Затем Пташка, Цуккер и я отправляемся в МХАТ второй, Московский Художественный Академический Театр № 2. Дают «Блоху» Лескова в переделке Замятина и постановке Дикого. «Блоха» — один из сенсационных спектаклей и о нём нам уже говорили в Риге. Нас проводят в директорскую ложу, что у самой сцены. Там уже сидит какая-то фигура, но её ликвидируют, переведя в партер. Первый акт начинается с карикатуры на императорский двор и на Александра I, причём это превращено в такую буффонаду, что мы с Пташкой только переглядывались.
— Правда, как здорово? — захлёбывался от восторга Цуккер.
Мы в пределах деликатности и в меру горячо поддакивали, хотя надо сказать, что фигуры некоторых камергеров были действительно схвачены неплохо. Вся суть в том, что мы в первый раз видели советскую постановку и поневоле наклёвывался вопрос, неужели же все постановки выдержаны в этом стиле? Однако второй акт, начавшийся тульскими частушками, сразу переменил настроение. Частушки были прямо-таки очаровательны, шум издали приближающихся казаков передан необычайно изобразительно, и вообще вся постановка дальше шла на славу. Очень хорош был акт в Лондоне.
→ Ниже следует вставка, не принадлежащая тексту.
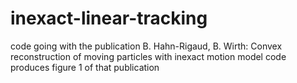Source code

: # inexact-linear-tracking
code going with the publication B. Hahn-Rigaud, B. Wirth: Convex reconstruction of moving particles with inexact motion model
code produces figure 1 of that publication
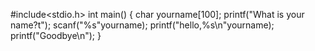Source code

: #include<stdio.h>
int main()
{
    char yourname[100];
    printf("What is your name?t");
    scanf("%s"yourname);
    printf("hello,%s\n"yourname);
    printf("Goodbye\n");
}
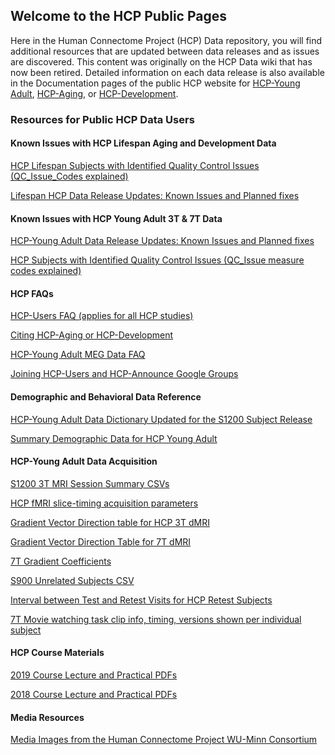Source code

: ## Welcome to the HCP Public Pages

Here in the Human Connectome Project (HCP) Data repository, you will find additional resources that are updated between data releases and as issues are discovered. This content was originally on the HCP Data wiki that has now been retired. Detailed information on each data release is also available in the Documentation pages of the public HCP website for [HCP-Young Adult](https://www.humanconnectome.org/study/hcp-young-adult/documentation), [HCP-Aging](https://www.humanconnectome.org/study/hcp-lifespan-aging/documentation), or [HCP-Development](https://www.humanconnectome.org/study/hcp-lifespan-development/documentation).

### Resources for Public HCP Data Users 
#### Known Issues with HCP Lifespan Aging and Development Data

  [HCP Lifespan Subjects with Identified Quality Control Issues (QC_Issue_Codes explained)](https://github.com/jese11/HCP-wiki-public/blob/5e663f52353737aef1adc7a181bed40f998fce70/PublicData/HCP%20Lifespan%20Subjects%20with%20Identified%20Quality%20Control%20Issues%20(QC_Issue_Codes%20explained).md)
    
  [Lifespan HCP Data Release Updates: Known Issues and Planned fixes](/PublicData/Lifespan%20HCP%20Data%20Release%20Updates%20Known%20Issues%20and%20Planned%20fixes.md) 

#### Known Issues with HCP Young Adult 3T & 7T Data

  [HCP-Young Adult Data Release Updates: Known Issues and Planned fixes](PublicData/HCP%20Data%20Release%20Updates%20Known%20Issues%20and%20Planned%20fixes.md)
  
  [HCP Subjects with Identified Quality Control Issues (QC_Issue measure codes explained)](https://github.com/jese11/HCP-wiki-public/blob/3dc81c99244cf5134115bb95478a5452170b0b2d/PublicData/HCP%20Subjects%20with%20Identified%20Quality%20Control%20Issues%20(QC_Issue%20measure%20codes%20explained).md)
  

#### HCP FAQs

  [HCP-Users FAQ (applies for all HCP studies)](PublicData/HCP%20Users%20FAQ.md)
  
  [Citing HCP-Aging or HCP-Development](PublicData/Citing%20HCP-Aging%20or%20HCP-Development.md)
  
  [HCP-Young Adult MEG Data FAQ](PublicData/MEG%20Data%20FAQ.md)
  
  [Joining HCP-Users and HCP-Announce Google Groups](https://github.com/jese11/HCP-wiki-public/blob/3dc81c99244cf5134115bb95478a5452170b0b2d/PublicData/How%20to%20Join%20HCP-Users%20or%20HCP-Announce%20Google%20Groups.md)

#### Demographic and Behavioral Data Reference

  [HCP-Young Adult Data Dictionary Updated for the S1200 Subject Release](https://github.com/jese11/HCP-wiki-public/blob/3dc81c99244cf5134115bb95478a5452170b0b2d/PublicData/HCP-YA%20Data%20Dictionary-%20Updated%20for%20the%201200%20Subject%20Release.md)
  
  [Summary Demographic Data for HCP Young Adult](https://github.com/jese11/HCP-wiki-public/blob/3dc81c99244cf5134115bb95478a5452170b0b2d/PublicData/Summary%20Demographic%20Data%20for%20HCP%20Young%20Adult.md)

#### HCP-Young Adult Data Acquisition

  [S1200 3T MRI Session Summary CSVs](https://github.com/jese11/HCP-wiki-public/blob/3dc81c99244cf5134115bb95478a5452170b0b2d/PublicData/S1200%203T%20MRI%20Session%20Summary%20CSVs.md)
  
  [HCP fMRI slice-timing acquisition parameters](https://github.com/jese11/HCP-wiki-public/blob/3dc81c99244cf5134115bb95478a5452170b0b2d/PublicData/HCP%20fMRI%20slice-timing%20acquisition%20parameters.md)
  
  [Gradient Vector Direction table for HCP 3T dMRI](https://github.com/jese11/HCP-wiki-public/blob/3dc81c99244cf5134115bb95478a5452170b0b2d/PublicData/Gradient%20Vector%20Direction%20table%20for%20HCP%203T%20dMRI.md)
  
  [Gradient Vector Direction Table for 7T dMRI](https://github.com/jese11/HCP-wiki-public/blob/3dc81c99244cf5134115bb95478a5452170b0b2d/PublicData/Gradient%20Vector%20Direction%20Table%20for%207T%20dMRI.md)
  
  [7T Gradient Coefficients](PublicData/7T%20Gradient%20Coefficients.md)
  
  [S900 Unrelated Subjects CSV](PublicData/S900%20Unrelated%20Subjects%20CSV.md)
  
  [Interval between Test and Retest Visits for HCP Retest Subjects](https://github.com/jese11/HCP-wiki-public/blob/3dc81c99244cf5134115bb95478a5452170b0b2d/PublicData/Interval%20between%20Test%20and%20Retest%20Visits%20for%20HCP%20Retest%20Subjects.md)
  
  [7T Movie watching task clip info, timing, versions shown per individual subject](https://github.com/jese11/HCP-wiki-public/blob/3dc81c99244cf5134115bb95478a5452170b0b2d/PublicData/7T%20Movie%20watching%20task%20clip%20info%20timing%20versions%20shown%20per%20individual%20subject.md)
  

#### HCP Course Materials

  [2019 Course Lecture and Practical PDFs](https://store.humanconnectome.org/courses/2019/exploring-the-human-connectome.php)
  
  [2018 Course Lecture and Practical PDFs](https://store.humanconnectome.org/courses/2018/exploring-the-human-connectome.php)

#### Media Resources

  [Media Images from the Human Connectome Project WU-Minn Consortium](https://github.com/jese11/HCP-wiki-public/blob/3dc81c99244cf5134115bb95478a5452170b0b2d/PublicData/Media%20Images%20from%20the%20Human%20Connectome%20Project%20WU-Minn%20Consortium.md)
В антракте, в маленькой гостиной, примыкающей к нашей ложе, был сервирован чай с бутербродами и пирожными. Появился Дикий, который не только ставил эту пьесу, но и играл атамана Платова. Во время чая разговоры о моих впечатлениях от постановки «Блохи», а также о будущем постановки «Апельсинов» в Большом театре, которая поручается Дикому. Мне также было вручено письмо от дирекции МХАТа, в котором приветствуется мой приезд. В общем, очень приятный и ласковый приём, тем более, что это не музыкальный мир, а театральный.